As many as 106 online portals—including Quickr.com, e-bay.com, Olx.in, Amazon.com and Snapdeal.com—are involved in “advertising sale of rare animals and their parts”, according to a reply in the Lok Sabha, parliament’s lower house, on July 19, 2016.

Cyber crime specialists were hired on contract to “carry out regular cyber patrolling” to detect illegal wildlife trade on the Internet, the ministry of environment and forests told the Lok Sabha.

“A meeting of representatives from online trade portals was convened on 19th May 2016 to discuss issues pertaining to online wildlife trade and sensitize them on illegal wildlife trade,” said the ministry.

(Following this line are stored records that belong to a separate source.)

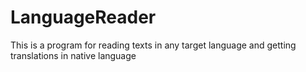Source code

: # LanguageReader
This is a program for reading texts in any target language and getting translations in native language
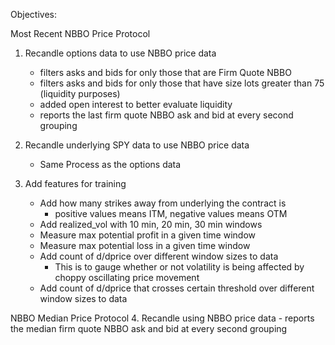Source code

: Objectives:

Most Recent NBBO Price Protocol
1. Recandle options data to use NBBO price data
    - filters asks and bids for only those that are Firm Quote NBBO
    - filters asks and bids for only those that have size lots greater than 75 (liquidity 
      purposes)
    - added open interest to better evaluate liquidity
    - reports the last firm quote NBBO ask and bid at every second grouping

2. Recandle underlying SPY data to use NBBO price data
    - Same Process as the options data

3. Add features for training
    - Add how many strikes away from underlying the contract is
        - positive values means ITM, negative values means OTM
    - Add realized_vol with 10 min, 20 min, 30 min windows
    - Measure max potential profit in a given time window
    - Measure max potential loss in a given time window
    - Add count of d/dprice over different window sizes to data
        - This is to gauge whether or not volatility is being affected by choppy 
          oscillating price movement
    - Add count of d/dprice that crosses certain threshold over different window sizes to 
      data

NBBO Median Price Protocol
4. Recandle using NBBO price data
    - reports the median firm quote NBBO ask and bid at every second grouping
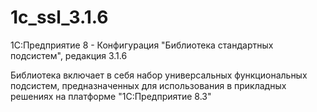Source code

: # 1c_ssl_3.1.6
1С:Предприятие 8 - Конфигурация "Библиотека стандартных подсистем", редакция 3.1.6

Библиотека включает в себя набор универсальных функциональных подсистем, предназначенных для использования в прикладных решениях на платформе "1С:Предприятие 8.3"
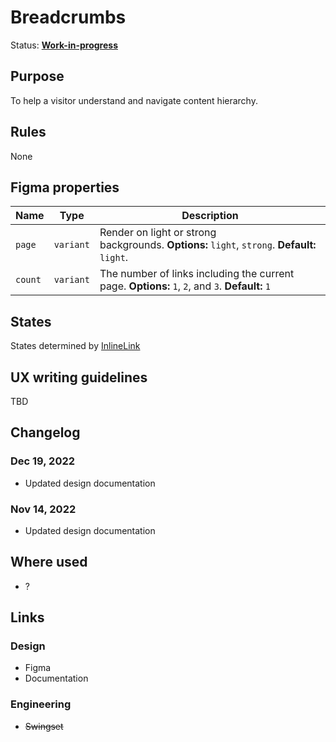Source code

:# Breadcrumbs

Status: **[Work-in-progress](/guides/can-i-use#work-in-progress)**

## Purpose

To help a visitor understand and navigate content hierarchy.

## Rules

None

## Figma properties

| Name    | Type      | Description                                                                                      |
| ------- | --------- | ------------------------------------------------------------------------------------------------ |
| `page`  | `variant` | Render on light or strong backgrounds. **Options:** `light`, `strong`. **Default:** `light`.     |
| `count` | `variant` | The number of links including the current page. **Options:** `1`, `2`, and `3`. **Default:** `1` |

## States

States determined by [InlineLink]('/components/inline-link')

## UX writing guidelines

TBD

## Changelog

### Dec 19, 2022

- Updated design documentation

### Nov 14, 2022

- Updated design documentation

## Where used

- ?

## Links

### Design

- Figma
- Documentation

### Engineering

- ~~Swingset~~
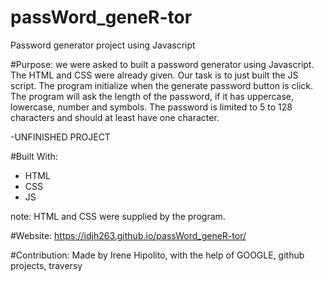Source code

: # passWord_geneR-tor
Password generator project using Javascript 

#Purpose: we were asked to built a password generator using Javascript. The HTML and CSS were already given. Our task is to just built the JS script. 
The program initialize when the generate password button is click. 
The program will ask the length of the password, if it has uppercase, lowercase, number and symbols. The password is limited to 5 to 128 characters and should at least have one character. 

-UNFINISHED PROJECT

#Built With:
 - HTML
 - CSS
 - JS 

 note: HTML and CSS were supplied by the program.

#Website: 
https://idjh263.github.io/passWord_geneR-tor/

#Contribution:
Made by Irene Hipolito, with the help of GOOGLE, github projects, traversy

Poachers and traffickers use code words to trade protected animals online in India, according to this India Today report. These include aloo (potato) for musk deer, kela (banana) for elephant tusk, striped t-shirt for tiger skin and Australian teddy bear for Koala.

Thanks to the Internet, wildlife trafficking and trade is now available in one of many online market places available to buyers and seller globally.

In 2014, 33,006 endangered wildlife and wildlife products were for sale on 280 online marketplaces across 16 countries, according to data from the International Fund for Animal Welfare, a global advocacy. Ivory, or items suspected to be ivory comprised 32% of such sales, followed by reptiles—26%. Live animals featured in 54% of the advertisements, valued at nearly US $11 million (Rs 67 crore).

As many as 2,292, 1,169 and 161 wildlife trafficking cases were reported across India in 2013, 2014 and 2015 respectively, according to this Lok Sabha reply on May 3, 2016, leading to the arrest of 205 suspects over the last three years. The Indian government’s Wildlife Crime Control Bureau is tasked with combating organised wildlife crime.